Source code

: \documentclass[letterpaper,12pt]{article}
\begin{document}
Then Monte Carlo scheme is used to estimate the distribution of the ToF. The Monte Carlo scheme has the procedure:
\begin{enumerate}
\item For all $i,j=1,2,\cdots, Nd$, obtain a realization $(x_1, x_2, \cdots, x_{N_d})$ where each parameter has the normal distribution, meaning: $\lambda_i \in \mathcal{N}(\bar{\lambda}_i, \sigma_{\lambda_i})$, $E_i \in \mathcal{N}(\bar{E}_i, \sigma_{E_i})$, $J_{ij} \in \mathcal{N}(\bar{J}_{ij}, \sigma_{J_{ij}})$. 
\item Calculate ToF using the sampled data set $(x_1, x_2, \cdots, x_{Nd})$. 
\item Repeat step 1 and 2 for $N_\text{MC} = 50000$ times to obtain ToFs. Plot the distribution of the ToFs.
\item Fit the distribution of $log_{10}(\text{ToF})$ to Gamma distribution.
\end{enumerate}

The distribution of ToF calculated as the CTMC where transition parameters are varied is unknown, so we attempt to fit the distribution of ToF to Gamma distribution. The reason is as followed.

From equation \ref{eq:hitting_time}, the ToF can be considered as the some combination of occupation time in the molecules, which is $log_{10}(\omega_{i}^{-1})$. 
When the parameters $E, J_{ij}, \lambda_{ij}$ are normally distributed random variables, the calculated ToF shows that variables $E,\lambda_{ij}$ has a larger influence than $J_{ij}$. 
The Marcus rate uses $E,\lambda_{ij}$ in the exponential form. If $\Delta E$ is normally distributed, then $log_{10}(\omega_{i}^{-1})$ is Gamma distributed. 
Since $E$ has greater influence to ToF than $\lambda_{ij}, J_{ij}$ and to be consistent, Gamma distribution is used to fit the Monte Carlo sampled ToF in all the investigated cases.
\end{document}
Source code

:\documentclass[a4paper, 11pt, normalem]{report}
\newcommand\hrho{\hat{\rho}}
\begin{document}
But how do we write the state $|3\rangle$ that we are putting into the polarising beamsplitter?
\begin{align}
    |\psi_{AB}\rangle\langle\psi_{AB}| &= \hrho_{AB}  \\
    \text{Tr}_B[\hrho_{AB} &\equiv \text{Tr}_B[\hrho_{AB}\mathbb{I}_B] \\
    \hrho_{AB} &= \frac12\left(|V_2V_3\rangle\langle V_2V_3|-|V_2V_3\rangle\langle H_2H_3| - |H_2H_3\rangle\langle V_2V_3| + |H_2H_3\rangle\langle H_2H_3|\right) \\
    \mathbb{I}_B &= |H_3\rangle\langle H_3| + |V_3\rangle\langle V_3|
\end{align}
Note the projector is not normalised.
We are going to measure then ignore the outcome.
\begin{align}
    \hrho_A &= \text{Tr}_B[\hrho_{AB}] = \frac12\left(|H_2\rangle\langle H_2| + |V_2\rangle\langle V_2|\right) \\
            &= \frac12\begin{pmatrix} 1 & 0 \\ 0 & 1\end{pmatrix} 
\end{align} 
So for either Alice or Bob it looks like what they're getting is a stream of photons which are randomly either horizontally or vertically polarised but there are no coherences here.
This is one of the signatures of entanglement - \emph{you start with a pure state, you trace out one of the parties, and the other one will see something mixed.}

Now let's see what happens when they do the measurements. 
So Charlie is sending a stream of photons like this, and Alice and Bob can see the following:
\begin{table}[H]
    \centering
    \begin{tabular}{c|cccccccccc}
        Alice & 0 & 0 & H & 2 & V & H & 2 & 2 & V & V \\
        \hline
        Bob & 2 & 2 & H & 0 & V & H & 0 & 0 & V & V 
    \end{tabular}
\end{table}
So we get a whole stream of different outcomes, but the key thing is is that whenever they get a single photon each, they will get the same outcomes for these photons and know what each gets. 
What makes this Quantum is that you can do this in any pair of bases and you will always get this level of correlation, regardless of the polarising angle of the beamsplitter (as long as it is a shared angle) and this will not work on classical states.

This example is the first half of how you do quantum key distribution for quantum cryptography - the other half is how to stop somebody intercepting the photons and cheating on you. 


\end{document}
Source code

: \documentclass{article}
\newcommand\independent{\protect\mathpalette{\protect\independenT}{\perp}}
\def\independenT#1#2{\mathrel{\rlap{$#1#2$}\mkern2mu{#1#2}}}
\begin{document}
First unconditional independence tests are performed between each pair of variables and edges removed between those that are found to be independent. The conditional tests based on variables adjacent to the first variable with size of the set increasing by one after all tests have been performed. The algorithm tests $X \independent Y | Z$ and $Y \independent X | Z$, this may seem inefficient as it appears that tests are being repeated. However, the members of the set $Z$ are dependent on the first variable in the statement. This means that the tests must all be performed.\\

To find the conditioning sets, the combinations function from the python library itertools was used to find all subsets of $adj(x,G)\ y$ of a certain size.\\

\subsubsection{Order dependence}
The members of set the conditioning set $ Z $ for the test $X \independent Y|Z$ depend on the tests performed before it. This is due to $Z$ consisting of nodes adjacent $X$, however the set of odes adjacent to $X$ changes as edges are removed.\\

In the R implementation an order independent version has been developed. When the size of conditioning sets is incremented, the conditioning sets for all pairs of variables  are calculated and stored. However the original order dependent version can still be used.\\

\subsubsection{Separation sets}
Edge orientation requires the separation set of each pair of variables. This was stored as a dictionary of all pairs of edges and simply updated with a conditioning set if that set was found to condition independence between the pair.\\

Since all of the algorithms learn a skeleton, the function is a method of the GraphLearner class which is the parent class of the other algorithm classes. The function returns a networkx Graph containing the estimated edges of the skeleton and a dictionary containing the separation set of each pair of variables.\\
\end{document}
-*-
To do: Output the data above in full and exactly.

The answer:
Source code

: \documentclass[letterpaper,12pt]{article}
\begin{document}
Then Monte Carlo scheme is used to estimate the distribution of the ToF. The Monte Carlo scheme has the procedure:
\begin{enumerate}
\item For all $i,j=1,2,\cdots, Nd$, obtain a realization $(x_1, x_2, \cdots, x_{N_d})$ where each parameter has the normal distribution, meaning: $\lambda_i \in \mathcal{N}(\bar{\lambda}_i, \sigma_{\lambda_i})$, $E_i \in \mathcal{N}(\bar{E}_i, \sigma_{E_i})$, $J_{ij} \in \mathcal{N}(\bar{J}_{ij}, \sigma_{J_{ij}})$. 
\item Calculate ToF using the sampled data set $(x_1, x_2, \cdots, x_{Nd})$. 
\item Repeat step 1 and 2 for $N_\text{MC} = 50000$ times to obtain ToFs. Plot the distribution of the ToFs.
\item Fit the distribution of $log_{10}(\text{ToF})$ to Gamma distribution.
\end{enumerate}

The distribution of ToF calculated as the CTMC where transition parameters are varied is unknown, so we attempt to fit the distribution of ToF to Gamma distribution. The reason is as followed.

From equation \ref{eq:hitting_time}, the ToF can be considered as the some combination of occupation time in the molecules, which is $log_{10}(\omega_{i}^{-1})$. 
When the parameters $E, J_{ij}, \lambda_{ij}$ are normally distributed random variables, the calculated ToF shows that variables $E,\lambda_{ij}$ has a larger influence than $J_{ij}$. 
The Marcus rate uses $E,\lambda_{ij}$ in the exponential form. If $\Delta E$ is normally distributed, then $log_{10}(\omega_{i}^{-1})$ is Gamma distributed. 
Since $E$ has greater influence to ToF than $\lambda_{ij}, J_{ij}$ and to be consistent, Gamma distribution is used to fit the Monte Carlo sampled ToF in all the investigated cases.
\end{document}
Source code

:\documentclass[a4paper, 11pt, normalem]{report}
\newcommand\hrho{\hat{\rho}}
\begin{document}
But how do we write the state $|3\rangle$ that we are putting into the polarising beamsplitter?
\begin{align}
    |\psi_{AB}\rangle\langle\psi_{AB}| &= \hrho_{AB}  \\
    \text{Tr}_B[\hrho_{AB} &\equiv \text{Tr}_B[\hrho_{AB}\mathbb{I}_B] \\
    \hrho_{AB} &= \frac12\left(|V_2V_3\rangle\langle V_2V_3|-|V_2V_3\rangle\langle H_2H_3| - |H_2H_3\rangle\langle V_2V_3| + |H_2H_3\rangle\langle H_2H_3|\right) \\
    \mathbb{I}_B &= |H_3\rangle\langle H_3| + |V_3\rangle\langle V_3|
\end{align}
Note the projector is not normalised.
We are going to measure then ignore the outcome.
\begin{align}
    \hrho_A &= \text{Tr}_B[\hrho_{AB}] = \frac12\left(|H_2\rangle\langle H_2| + |V_2\rangle\langle V_2|\right) \\
            &= \frac12\begin{pmatrix} 1 & 0 \\ 0 & 1\end{pmatrix} 
\end{align} 
So for either Alice or Bob it looks like what they're getting is a stream of photons which are randomly either horizontally or vertically polarised but there are no coherences here.
This is one of the signatures of entanglement - \emph{you start with a pure state, you trace out one of the parties, and the other one will see something mixed.}

Now let's see what happens when they do the measurements. 
So Charlie is sending a stream of photons like this, and Alice and Bob can see the following:
\begin{table}[H]
    \centering
    \begin{tabular}{c|cccccccccc}
        Alice & 0 & 0 & H & 2 & V & H & 2 & 2 & V & V \\
        \hline
        Bob & 2 & 2 & H & 0 & V & H & 0 & 0 & V & V 
    \end{tabular}
\end{table}
So we get a whole stream of different outcomes, but the key thing is is that whenever they get a single photon each, they will get the same outcomes for these photons and know what each gets. 
What makes this Quantum is that you can do this in any pair of bases and you will always get this level of correlation, regardless of the polarising angle of the beamsplitter (as long as it is a shared angle) and this will not work on classical states.

This example is the first half of how you do quantum key distribution for quantum cryptography - the other half is how to stop somebody intercepting the photons and cheating on you. 


\end{document}
Source code

: \documentclass{article}
\newcommand\independent{\protect\mathpalette{\protect\independenT}{\perp}}
\def\independenT#1#2{\mathrel{\rlap{$#1#2$}\mkern2mu{#1#2}}}
\begin{document}
First unconditional independence tests are performed between each pair of variables and edges removed between those that are found to be independent. The conditional tests based on variables adjacent to the first variable with size of the set increasing by one after all tests have been performed. The algorithm tests $X \independent Y | Z$ and $Y \independent X | Z$, this may seem inefficient as it appears that tests are being repeated. However, the members of the set $Z$ are dependent on the first variable in the statement. This means that the tests must all be performed.\\

To find the conditioning sets, the combinations function from the python library itertools was used to find all subsets of $adj(x,G)\ y$ of a certain size.\\

\subsubsection{Order dependence}
The members of set the conditioning set $ Z $ for the test $X \independent Y|Z$ depend on the tests performed before it. This is due to $Z$ consisting of nodes adjacent $X$, however the set of odes adjacent to $X$ changes as edges are removed.\\

In the R implementation an order independent version has been developed. When the size of conditioning sets is incremented, the conditioning sets for all pairs of variables  are calculated and stored. However the original order dependent version can still be used.\\

\subsubsection{Separation sets}
Edge orientation requires the separation set of each pair of variables. This was stored as a dictionary of all pairs of edges and simply updated with a conditioning set if that set was found to condition independence between the pair.\\

Since all of the algorithms learn a skeleton, the function is a method of the GraphLearner class which is the parent class of the other algorithm classes. The function returns a networkx Graph containing the estimated edges of the skeleton and a dictionary containing the separation set of each pair of variables.\\
\end{document}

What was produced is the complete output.